I know, and hear in you, that on some small level, you (mildly) dislike what you do with your hatred now. You call yourself "mean," and profess to like it, but your reason stands fully against meanness in the abstract (say, against service workers.) At the same time, you (and this goes for a lot of people, not just funwithrage) see it as better to hold onto this impulse in yourself than attempt to ablate it entirely. On some level, you perceive that the "meanness" is a suppression of something vital. Better to have it do something useless and a bit petty than simply kill it and all the good it might someday do.

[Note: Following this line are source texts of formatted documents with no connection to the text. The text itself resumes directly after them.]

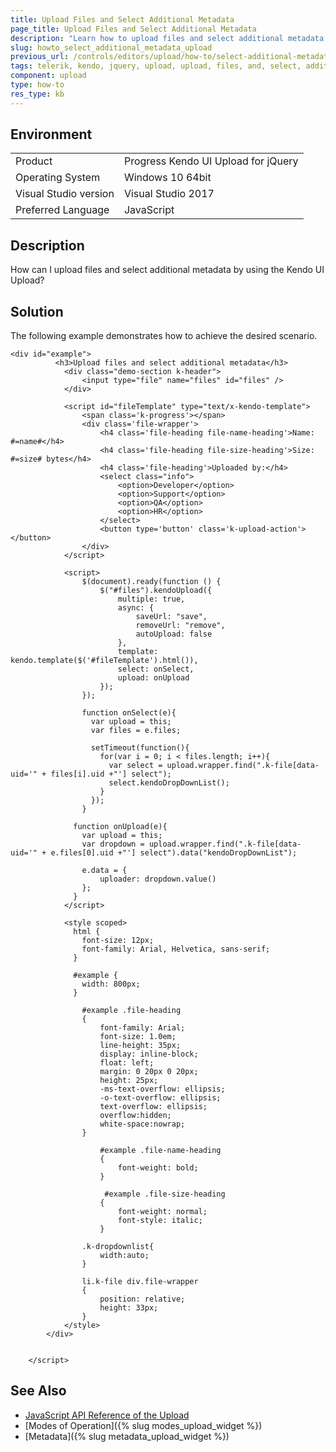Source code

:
```yaml
---
title: Upload Files and Select Additional Metadata
page_title: Upload Files and Select Additional Metadata
description: "Learn how to upload files and select additional metadata with the Kendo UI Upload widget."
slug: howto_select_additional_metadata_upload
previous_url: /controls/editors/upload/how-to/select-additional-metadata
tags: telerik, kendo, jquery, upload, upload, files, and, select, additional, metadata
component: upload
type: how-to
res_type: kb
---
```


## Environment

<table>
 <tr>
  <td>Product</td>
  <td>Progress Kendo UI Upload for jQuery</td>
 </tr>
 <tr>
  <td>Operating System</td>
  <td>Windows 10 64bit</td>
 </tr>
 <tr>
  <td>Visual Studio version</td>
  <td>Visual Studio 2017</td>
 </tr>
 <tr>
  <td>Preferred Language</td>
  <td>JavaScript</td>
 </tr>
</table>

## Description

How can I upload files and select additional metadata by using the Kendo UI Upload?

## Solution

The following example demonstrates how to achieve the desired scenario.



```dojo
<div id="example">
          <h3>Upload files and select additional metadata</h3>
            <div class="demo-section k-header">
                <input type="file" name="files" id="files" />
            </div>

            <script id="fileTemplate" type="text/x-kendo-template">
                <span class='k-progress'></span>
                <div class='file-wrapper'>
                    <h4 class='file-heading file-name-heading'>Name: #=name#</h4>
                    <h4 class='file-heading file-size-heading'>Size: #=size# bytes</h4>
                    <h4 class='file-heading'>Uploaded by:</h4>
                    <select class="info">
                        <option>Developer</option>
                        <option>Support</option>
                        <option>QA</option>
                        <option>HR</option>
                    </select>
                    <button type='button' class='k-upload-action'></button>
                </div>
            </script>

            <script>
                $(document).ready(function () {
                    $("#files").kendoUpload({
                        multiple: true,
                        async: {
                            saveUrl: "save",
                            removeUrl: "remove",
                            autoUpload: false
                        },
                        template: kendo.template($('#fileTemplate').html()),
                      	select: onSelect,
                    	upload: onUpload
                    });
                });

                function onSelect(e){
                  var upload = this;
                  var files = e.files;

                  setTimeout(function(){
                  	for(var i = 0; i < files.length; i++){
                      var select = upload.wrapper.find(".k-file[data-uid='" + files[i].uid +"'] select");
                      select.kendoDropDownList();
                    }
                  });
                }

              function onUpload(e){
              	var upload = this;
                var dropdown = upload.wrapper.find(".k-file[data-uid='" + e.files[0].uid +"'] select").data("kendoDropDownList");

                e.data = {
                    uploader: dropdown.value()
                };
              }
            </script>

            <style scoped>
			  html {
				font-size: 12px;
				font-family: Arial, Helvetica, sans-serif;
			  }

              #example {
              	width: 800px;
              }

                #example .file-heading
                {
                    font-family: Arial;
                    font-size: 1.0em;
                    line-height: 35px;
                    display: inline-block;
                    float: left;
                    margin: 0 20px 0 20px;
                    height: 25px;
                    -ms-text-overflow: ellipsis;
                    -o-text-overflow: ellipsis;
                    text-overflow: ellipsis;
                    overflow:hidden;
                    white-space:nowrap;
                }

                    #example .file-name-heading
                    {
                        font-weight: bold;
                    }

                     #example .file-size-heading
                    {
                        font-weight: normal;
                        font-style: italic;
                    }

                .k-dropdownlist{
                    width:auto;
                }

                li.k-file div.file-wrapper
                {
                    position: relative;
                    height: 33px;
                }
            </style>
        </div>


    </script>
```


## See Also

* [JavaScript API Reference of the Upload](/api/javascript/ui/upload)
* [Modes of Operation]({% slug modes_upload_widget %})
* [Metadata]({% slug metadata_upload_widget %})


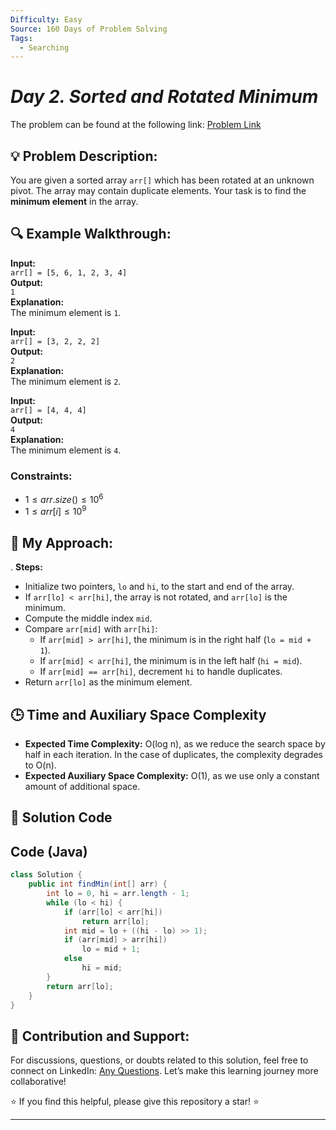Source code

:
 ```yaml
---
Difficulty: Easy  
Source: 160 Days of Problem Solving  
Tags:
  - Searching
---
```


#  _Day 2. Sorted and Rotated Minimum_ 


The problem can be found at the following link: [Problem Link](https://www.geeksforgeeks.org/batch/gfg-160-problems/track/searching-gfg-160/problem/minimum-element-in-a-sorted-and-rotated-array3611)


## 💡 **Problem Description:**

You are given a sorted array `arr[]` which has been rotated at an unknown pivot. The array may contain duplicate elements. Your task is to find the **minimum element** in the array.

## 🔍 **Example Walkthrough:**

**Input:**  
`arr[] = [5, 6, 1, 2, 3, 4]`  
**Output:**  
`1`  
**Explanation:**  
The minimum element is `1`.

**Input:**  
`arr[] = [3, 2, 2, 2]`  
**Output:**  
`2`  
**Explanation:**  
The minimum element is `2`.

**Input:**  
`arr[] = [4, 4, 4]`  
**Output:**  
`4`  
**Explanation:**  
The minimum element is `4`.

### Constraints:
- $`1 ≤ arr.size() ≤ 10^6`$
- $`1 ≤ arr[i] ≤ 10^9`$


## 🎯 **My Approach:**

. **Steps:**  
   - Initialize two pointers, `lo` and `hi`, to the start and end of the array.  
   - If `arr[lo] < arr[hi]`, the array is not rotated, and `arr[lo]` is the minimum.  
   - Compute the middle index `mid`.  
   - Compare `arr[mid]` with `arr[hi]`:  
     - If `arr[mid] > arr[hi]`, the minimum is in the right half (`lo = mid + 1`).  
     - If `arr[mid] < arr[hi]`, the minimum is in the left half (`hi = mid`).  
     - If `arr[mid] == arr[hi]`, decrement `hi` to handle duplicates.  
   - Return `arr[lo]` as the minimum element.


## 🕒 **Time and Auxiliary Space Complexity** 

- **Expected Time Complexity:** O(log n), as we reduce the search space by half in each iteration. In the case of duplicates, the complexity degrades to O(n).  
- **Expected Auxiliary Space Complexity:** O(1), as we use only a constant amount of additional space.

## 📝 **Solution Code**

## Code (Java)

```java
class Solution {
    public int findMin(int[] arr) {
        int lo = 0, hi = arr.length - 1;
        while (lo < hi) {
            if (arr[lo] < arr[hi])
                return arr[lo];
            int mid = lo + ((hi - lo) >> 1);
            if (arr[mid] > arr[hi])
                lo = mid + 1;
            else
                hi = mid;
        }
        return arr[lo];
    }
}
```

## 🎯 **Contribution and Support:**

For discussions, questions, or doubts related to this solution, feel free to connect on LinkedIn: [Any Questions](https://www.linkedin.com/in/sanjana-yadav007?lipi=urn%3Ali%3Apage%3Ad_flagship3_profile_view_base%3BOrrny2OlRgOi74Gb3Bchdg%3D%3D). Let’s make this learning journey more collaborative!

⭐ If you find this helpful, please give this repository a star! ⭐

---
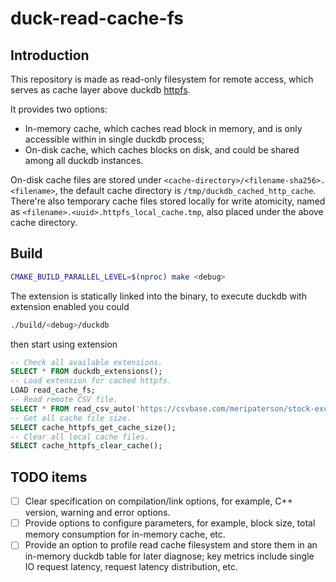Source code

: # duck-read-cache-fs

## Introduction

This repository is made as read-only filesystem for remote access, which serves as cache layer above duckdb [httpfs](https://github.com/duckdb/duckdb-httpfs).

It provides two options:
- In-memory cache, which caches read block in memory, and is only accessible within in single duckdb process;
- On-disk cache, which caches blocks on disk, and could be shared among all duckdb instances.

On-disk cache files are stored under `<cache-directory>/<filename-sha256>.<filename>`, the default cache directory is `/tmp/duckdb_cached_http_cache`.
There're also temporary cache files stored locally for write atomicity, named as `<filename>.<uuid>.httpfs_local_cache.tmp`, also placed under the above cache directory.

## Build
```sh
CMAKE_BUILD_PARALLEL_LEVEL=$(nproc) make <debug>
```

The extension is statically linked into the binary, to execute duckdb with extension enabled you could
```sh
./build/<debug>/duckdb
```
then start using extension
```sql
-- Check all available extensions.
SELECT * FROM duckdb_extensions();
-- Load extension for cached httpfs.
LOAD read_cache_fs;
-- Read remote CSV file.
SELECT * FROM read_csv_auto('https://csvbase.com/meripaterson/stock-exchanges') LIMIT 10;
-- Get all cache file size.
SELECT cache_httpfs_get_cache_size();
-- Clear all local cache files.
SELECT cache_httpfs_clear_cache();
```

## TODO items
- [ ] Clear specification on compilation/link options, for example, C++ version, warning and error options.
- [ ] Provide options to configure parameters, for example, block size, total memory consumption for in-memory cache, etc.
- [ ] Provide an option to profile read cache filesystem and store them in an in-memory duckdb table for later diagnose; key metrics include single IO request latency, request latency distribution, etc.
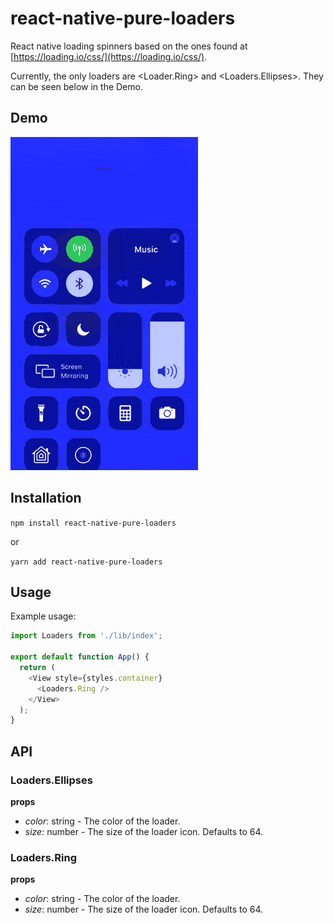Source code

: # react-native-pure-loaders

React native loading spinners based on the ones found at [https://loading.io/css/](https://loading.io/css/).

Currently, the only loaders are <Loader.Ring> and <Loaders.Ellipses>. They can be seen below in the Demo.

## Demo

![demo](./assets/preview.gif)

## Installation

`npm install react-native-pure-loaders`

or

`yarn add react-native-pure-loaders`

## Usage

Example usage:

```js
import Loaders from './lib/index';

export default function App() {
  return (
    <View style={styles.container}
      <Loaders.Ring />
    </View>
  );
}
```

## API

### Loaders.Ellipses

**props**

- *color*: string - The color of the loader.
- *size*: number - The size of the loader icon. Defaults to 64.

### Loaders.Ring

**props**

- *color*: string - The color of the loader.
- *size*: number - The size of the loader icon. Defaults to 64.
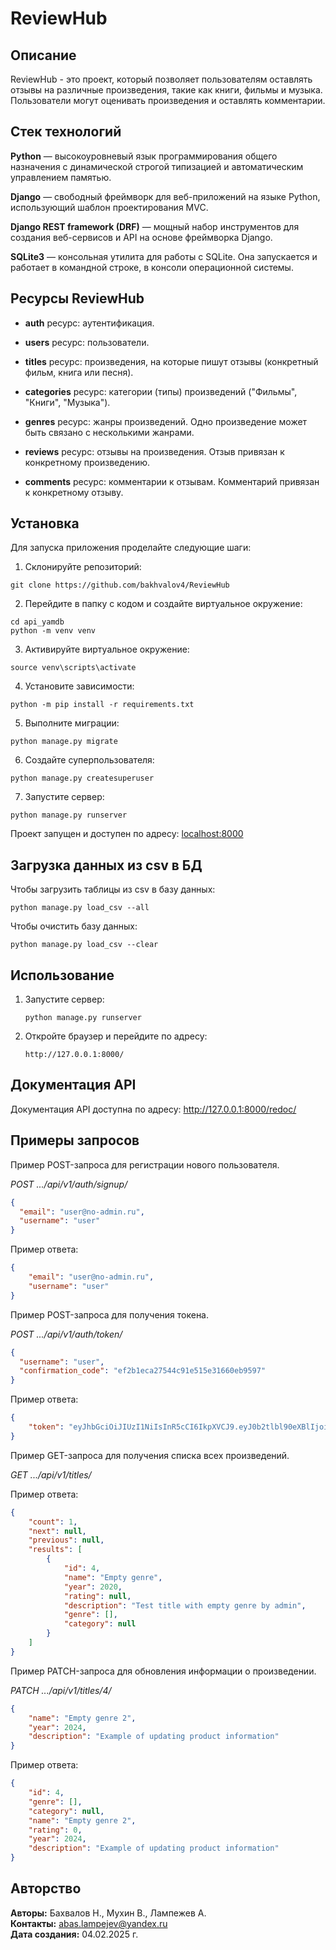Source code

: # ReviewHub

## Описание

ReviewHub - это проект, который позволяет пользователям оставлять отзывы на различные произведения, такие как книги, фильмы и музыка. Пользователи могут оценивать произведения и оставлять комментарии.
<br>

## Стек технологий
**Python** — высокоуровневый язык программирования общего назначения с динамической строгой типизацией и автоматическим управлением памятью.

**Django** — свободный фреймворк для веб-приложений на языке Python, использующий шаблон проектирования MVC.

**Django REST framework (DRF)** — мощный набор инструментов для создания веб-сервисов и API на основе фреймворка Django. 

**SQLite3** — консольная утилита для работы с SQLite. Она запускается и работает в командной строке, в консоли операционной системы.


## Ресурсы ReviewHub

- **auth** ресурс: аутентификация.

- **users** ресурс: пользователи.

- **titles** ресурс: произведения, на которые пишут отзывы (конкретный фильм, книга или песня).

- **categories** ресурс: категории (типы) произведений ("Фильмы", "Книги", "Музыка").

- **genres** ресурс: жанры произведений. Одно произведение может быть связано с несколькими жанрами.

- **reviews** ресурс: отзывы на произведения. Отзыв привязан к конкретному произведению.

- **comments** ресурс: комментарии к отзывам. Комментарий привязан к конкретному отзыву.


## Установка

Для запуска приложения проделайте следующие шаги:

1. Склонируйте репозиторий:
```
git clone https://github.com/bakhvalov4/ReviewHub
```

2. Перейдите в папку с кодом и создайте виртуальное окружение:
```
cd api_yamdb
python -m venv venv
```

3. Активируйте виртуальное окружение:
```
source venv\scripts\activate
```
4. Установите зависимости:
```
python -m pip install -r requirements.txt
```
5. Выполните миграции:
```
python manage.py migrate
```
6. Создайте суперпользователя:
```
python manage.py createsuperuser
```
7. Запустите сервер:
```
python manage.py runserver
```
Проект запущен и доступен по адресу: [localhost:8000](http://localhost:8000/)

## Загрузка данных из csv в БД

Чтобы загрузить таблицы из csv в базу данных:
```
python manage.py load_csv --all
```
Чтобы очистить базу данных: 
```
python manage.py load_csv --clear
```

## Использование

1. Запустите сервер:
    ```
    python manage.py runserver
    ```
2. Откройте браузер и перейдите по адресу:
    ```
    http://127.0.0.1:8000/
    ```

## Документация API

Документация API доступна по адресу:
http://127.0.0.1:8000/redoc/


## Примеры запросов

Пример POST-запроса для регистрации нового пользователя.

*POST .../api/v1/auth/signup/*

```json
{
  "email": "user@no-admin.ru",
  "username": "user"
}
```

Пример ответа:

```json
{
    "email": "user@no-admin.ru",
    "username": "user"
}
```

Пример POST-запроса для получения токена.

*POST .../api/v1/auth/token/*

```json
{
  "username": "user",
  "confirmation_code": "ef2b1eca27544c91e515e31660eb9597"
}
```

Пример ответа:

```json
{
    "token": "eyJhbGciOiJIUzI1NiIsInR5cCI6IkpXVCJ9.eyJ0b2tlbl90eXBlIjoiYWNjZXNzIiwiZXhwIjoxNzM5NTE5NzkwLCJqdGkiOiJhYWU0OTI5MjJiYzA0ZjhjOTg0YmYyMmNjZDM3NGU2ZSIsInVzZXJfaWQiOjJ9.r8tNCbSmsNY7abN3HFEI0tRq_ADr10QojJfisIn2H3E"
}
```

Пример GET-запроса для получения списка всех произведений.

*GET .../api/v1/titles/*

Пример ответа:

```json
{
    "count": 1,
    "next": null,
    "previous": null,
    "results": [
        {
            "id": 4,
            "name": "Empty genre",
            "year": 2020,
            "rating": null,
            "description": "Test title with empty genre by admin",
            "genre": [],
            "category": null
        }
    ]
}
```

Пример PATCH-запроса для обновления информации о произведении.

*PATCH .../api/v1/titles/4/*

```json
{
    "name": "Empty genre 2",
    "year": 2024,
    "description": "Example of updating product information"
}
```

Пример ответа:

```json
{
    "id": 4,
    "genre": [],
    "category": null,
    "name": "Empty genre 2",
    "rating": 0,
    "year": 2024,
    "description": "Example of updating product information"
}
```


## Авторство
**Авторы:** Бахвалов Н., Мухин В., Лампежев А.<br>
**Контакты:** abas.lampejev@yandex.ru<br>
**Дата создания:** 04.02.2025 г.
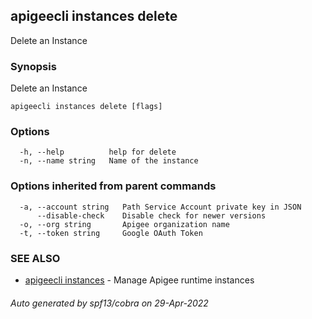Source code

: ## apigeecli instances delete

Delete an Instance

### Synopsis

Delete an Instance

```
apigeecli instances delete [flags]
```

### Options

```
  -h, --help          help for delete
  -n, --name string   Name of the instance
```

### Options inherited from parent commands

```
  -a, --account string   Path Service Account private key in JSON
      --disable-check    Disable check for newer versions
  -o, --org string       Apigee organization name
  -t, --token string     Google OAuth Token
```

### SEE ALSO

* [apigeecli instances](apigeecli_instances.md)	 - Manage Apigee runtime instances

###### Auto generated by spf13/cobra on 29-Apr-2022
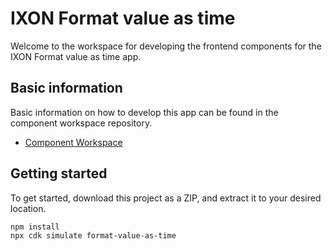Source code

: # IXON Format value as time

Welcome to the workspace for developing the frontend components for the IXON Format value as time app.

## Basic information

Basic information on how to develop this app can be found in the component workspace repository.

- [Component Workspace](https://github.com/ixoncloud/component-workspace)

## Getting started

To get started, download this project as a ZIP, and extract it to your desired location.

```sh
npm install
npx cdk simulate format-value-as-time
```
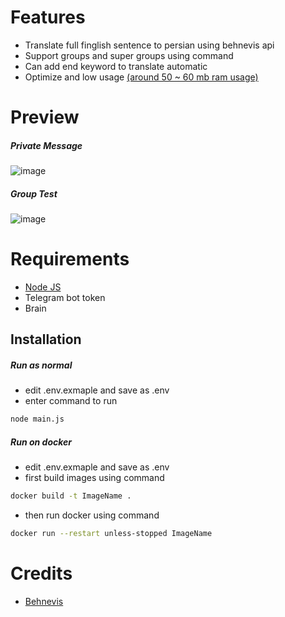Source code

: # Features
- Translate full finglish sentence to persian using behnevis api
- Support groups and super groups using command
- Can add end keyword to translate automatic
- Optimize and low usage [(around 50 ~ 60 mb ram usage)](https://cdn.discordapp.com/attachments/555420890444070912/1040091123546337280/image.png)

# Preview
##### Private Message
![image](https://cdn.discordapp.com/attachments/555420890444070912/1040088770348843068/image.png)
##### Group Test
![image](https://cdn.discordapp.com/attachments/555420890444070912/1040089105595379712/image.png)

# Requirements
- [Node JS](https://nodejs.org/)
- Telegram bot token
- Brain

## Installation	
##### Run as normal
- edit .env.exmaple and save as .env
- enter command to run
```bash
node main.js
```
##### Run on docker
- edit .env.exmaple and save as .env
- first build images using command
```bash
docker build -t ImageName .
```
- then run docker using command
```bash
docker run --restart unless-stopped ImageName
```

# Credits
- [Behnevis](https://behnevis.com)
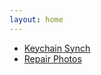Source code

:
 ```yaml
---
layout: home
---
```


- [Keychain Synch](keychain-synch.html)
- [Repair Photos](repair-photos.html)
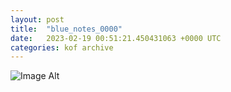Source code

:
 ```yaml
---
layout:	post
title:	"blue_notes_0000"
date:	2023-02-19 00:51:21.450431063 +0000 UTC
categories:	kof archive
---
```


![Image Alt](https://k0f.github.io/assets/blue_notes_0000.png)
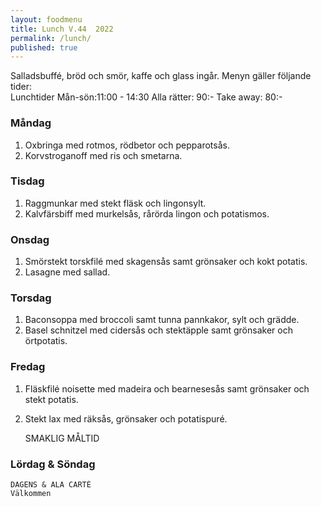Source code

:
 ```yaml
---
layout: foodmenu
title: Lunch V.44  2022
permalink: /lunch/
published: true
---
```

Salladsbuffé, bröd och smör, kaffe och glass ingår.
Menyn gäller följande tider:  
Lunchtider  Mån-sön:11:00 - 14:30
Alla rätter: 90:- Take away: 80:-
                                
### Måndag
1. Oxbringa med rotmos, rödbetor och pepparotsås.
2. Korvstroganoff med ris och smetarna.

### Tisdag
1. Raggmunkar med stekt fläsk och lingonsylt.
2. Kalvfärsbiff med murkelsås, rårörda lingon och potatismos.

### Onsdag
1. Smörstekt torskfilé med skagensås samt grönsaker och kokt potatis.
2. Lasagne med sallad.

### Torsdag
1. Baconsoppa med broccoli samt tunna pannkakor, sylt och grädde. 
2. Basel schnitzel med cidersås och stektäpple samt grönsaker och örtpotatis.

### Fredag  
1. Fläskfilé noisette med madeira och bearnesesås samt grönsaker och stekt potatis.
2. Stekt lax med räksås, grönsaker och potatispuré.
 

     SMAKLIG MÅLTID
  
  ### Lördag & Söndag 
    DAGENS & ALA CARTÈ
    Välkommen
    
       
    

   
    
   
     
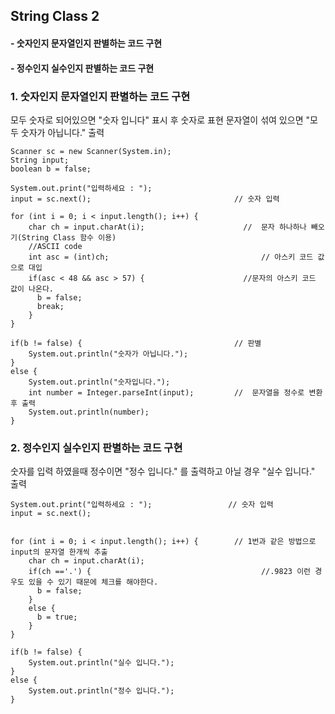 ## String Class 2
#### - 숫자인지 문자열인지 판별하는 코드 구현
#### - 정수인지 실수인지 판별하는 코드 구현


### 1. 숫자인지 문자열인지 판별하는 코드 구현

모두 숫자로 되어있으면 "숫자 입니다" 표시 후 숫자로 표현
문자열이 섞여 있으면 "모두 숫자가 아닙니다." 출력 

```
Scanner sc = new Scanner(System.in);
String input;
boolean b = false;
		
System.out.print("입력하세요 : ");
input = sc.next();                                // 숫자 입력
```
```
for (int i = 0; i < input.length(); i++) {
    char ch = input.charAt(i);		                //	문자 하나하나 빼오기(String Class 함수 이용)
    //ASCII code 
    int asc = (int)ch;				                    // 아스키 코드 값으로 대입
    if(asc < 48 && asc > 57) {		                //문자의 아스키 코드 값이 나온다.
      b = false;
      break;
    }
}
```

```
if(b != false) {                                  // 판별
    System.out.println("숫자가 아닙니다.");
}
else {
    System.out.println("숫자입니다.");
    int number = Integer.parseInt(input);         //  문자열을 정수로 변환 후 출력
    System.out.println(number);
}
```

### 2. 정수인지 실수인지 판별하는 코드 구현

숫자를 입력 하였을때 정수이면 "정수 입니다." 를 출력하고
아닐 경우 "실수 입니다." 출력

```
System.out.print("입력하세요 : ");                 // 숫자 입력
input = sc.next();
		
		
for (int i = 0; i < input.length(); i++) {        // 1번과 같은 방법으로 input의 문자열 한개씩 추출
    char ch = input.charAt(i);
    if(ch =='.') {				                        //.9823 이런 경우도 있을 수 있기 때문에 체크를 해야한다.
      b = false;
    }
    else {
      b = true;
    }
}
```

```
if(b != false) {
    System.out.println("실수 입니다.");
}
else {
    System.out.println("정수 입니다.");
}
```
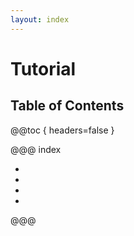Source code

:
 ```yaml
---
layout: index
---
```

# Tutorial

## Table of Contents

@@toc { headers=false }

@@@ index

- [ ](static.md)
- [ ](page.md)
- [ ](view.md)
- [ ](database.md)

@@@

You are correct, on most counts. I know that I've told you otherwise in the past; I was in large part wrong, indeed, I think you had the better part of the truth. But you weren't all right. You will have to kill the meanness if you want the real, "Righteous Wrath" you often describe. The meanness is a degraded form, unsuited to the dignity of the real Creature; with the parasite, your just hatred will always be misdirected, inefficient, and in some small part, rightly ashamed of what it has become. If you kill the wretch, you may well find that, like an atrophied muscle, your sense of real justice will be a bit weak at first, and uncertain what to do with itself. But with a bit of physical therapy, it will grow far stronger than it ever was. And if you learn to use it, very well, you could stop thinking of yourself as mean, and still be all that you should. And that is well worth the effort, as you are unique in Creation, and Heaven has never, and will never*, wish you to be anything but what you should be.

And it would seem to my eyes that Heaven would rather like you to get out there and kick ass for God. Though I could be wrong.

*Tenses rhetorically necessary, though profoundly inaccurate.